Work required: Copy verbatim the material from its first line to the line that holds "motion, which he", including that line.

Exercise inputs:
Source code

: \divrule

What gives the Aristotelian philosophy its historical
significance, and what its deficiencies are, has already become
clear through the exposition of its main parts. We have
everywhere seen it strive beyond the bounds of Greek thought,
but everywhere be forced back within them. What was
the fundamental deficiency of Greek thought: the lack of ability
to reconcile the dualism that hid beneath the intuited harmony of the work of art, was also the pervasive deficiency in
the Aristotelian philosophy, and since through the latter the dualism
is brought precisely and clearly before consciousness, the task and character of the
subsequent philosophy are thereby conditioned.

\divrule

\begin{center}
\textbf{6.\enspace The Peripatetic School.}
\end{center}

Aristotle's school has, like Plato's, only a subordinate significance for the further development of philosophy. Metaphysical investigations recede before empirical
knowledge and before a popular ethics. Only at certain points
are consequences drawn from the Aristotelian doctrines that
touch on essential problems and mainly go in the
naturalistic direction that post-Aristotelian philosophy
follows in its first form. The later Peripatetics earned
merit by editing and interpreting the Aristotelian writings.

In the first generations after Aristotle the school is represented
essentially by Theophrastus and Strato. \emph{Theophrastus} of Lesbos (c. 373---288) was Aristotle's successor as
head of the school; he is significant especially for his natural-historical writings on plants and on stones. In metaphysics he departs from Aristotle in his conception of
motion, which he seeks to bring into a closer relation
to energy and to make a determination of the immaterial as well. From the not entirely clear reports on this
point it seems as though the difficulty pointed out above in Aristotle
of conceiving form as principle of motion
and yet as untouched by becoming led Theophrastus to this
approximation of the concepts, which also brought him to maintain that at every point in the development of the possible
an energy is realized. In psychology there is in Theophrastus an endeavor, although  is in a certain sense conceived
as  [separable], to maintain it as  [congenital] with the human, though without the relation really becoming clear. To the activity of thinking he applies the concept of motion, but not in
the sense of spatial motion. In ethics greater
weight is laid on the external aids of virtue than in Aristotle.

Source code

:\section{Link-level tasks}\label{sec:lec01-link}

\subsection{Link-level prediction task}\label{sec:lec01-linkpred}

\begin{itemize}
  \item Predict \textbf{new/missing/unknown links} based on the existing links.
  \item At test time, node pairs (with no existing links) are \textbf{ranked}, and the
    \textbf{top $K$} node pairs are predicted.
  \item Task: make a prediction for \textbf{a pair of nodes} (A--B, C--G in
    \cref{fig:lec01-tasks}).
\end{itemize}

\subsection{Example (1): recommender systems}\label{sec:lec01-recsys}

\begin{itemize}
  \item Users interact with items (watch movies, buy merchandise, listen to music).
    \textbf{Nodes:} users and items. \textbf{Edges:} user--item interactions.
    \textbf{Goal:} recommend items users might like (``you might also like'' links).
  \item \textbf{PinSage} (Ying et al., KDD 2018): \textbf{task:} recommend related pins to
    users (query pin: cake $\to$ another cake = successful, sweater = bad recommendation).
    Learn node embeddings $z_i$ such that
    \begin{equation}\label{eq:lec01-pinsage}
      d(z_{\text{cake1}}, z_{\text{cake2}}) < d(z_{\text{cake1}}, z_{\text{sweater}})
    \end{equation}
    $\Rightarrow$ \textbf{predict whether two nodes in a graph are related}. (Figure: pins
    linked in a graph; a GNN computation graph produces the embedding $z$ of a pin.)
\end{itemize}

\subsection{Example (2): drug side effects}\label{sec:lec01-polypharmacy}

Output for this exercise:
Source code

: \divrule

What gives the Aristotelian philosophy its historical
significance, and what its deficiencies are, has already become
clear through the exposition of its main parts. We have
everywhere seen it strive beyond the bounds of Greek thought,
but everywhere be forced back within them. What was
the fundamental deficiency of Greek thought: the lack of ability
to reconcile the dualism that hid beneath the intuited harmony of the work of art, was also the pervasive deficiency in
the Aristotelian philosophy, and since through the latter the dualism
is brought precisely and clearly before consciousness, the task and character of the
subsequent philosophy are thereby conditioned.

\divrule

\begin{center}
\textbf{6.\enspace The Peripatetic School.}
\end{center}

Aristotle's school has, like Plato's, only a subordinate significance for the further development of philosophy. Metaphysical investigations recede before empirical
knowledge and before a popular ethics. Only at certain points
are consequences drawn from the Aristotelian doctrines that
touch on essential problems and mainly go in the
naturalistic direction that post-Aristotelian philosophy
follows in its first form. The later Peripatetics earned
merit by editing and interpreting the Aristotelian writings.

In the first generations after Aristotle the school is represented
essentially by Theophrastus and Strato. \emph{Theophrastus} of Lesbos (c. 373---288) was Aristotle's successor as
head of the school; he is significant especially for his natural-historical writings on plants and on stones. In metaphysics he departs from Aristotle in his conception of
motion, which he seeks to bring into a closer relation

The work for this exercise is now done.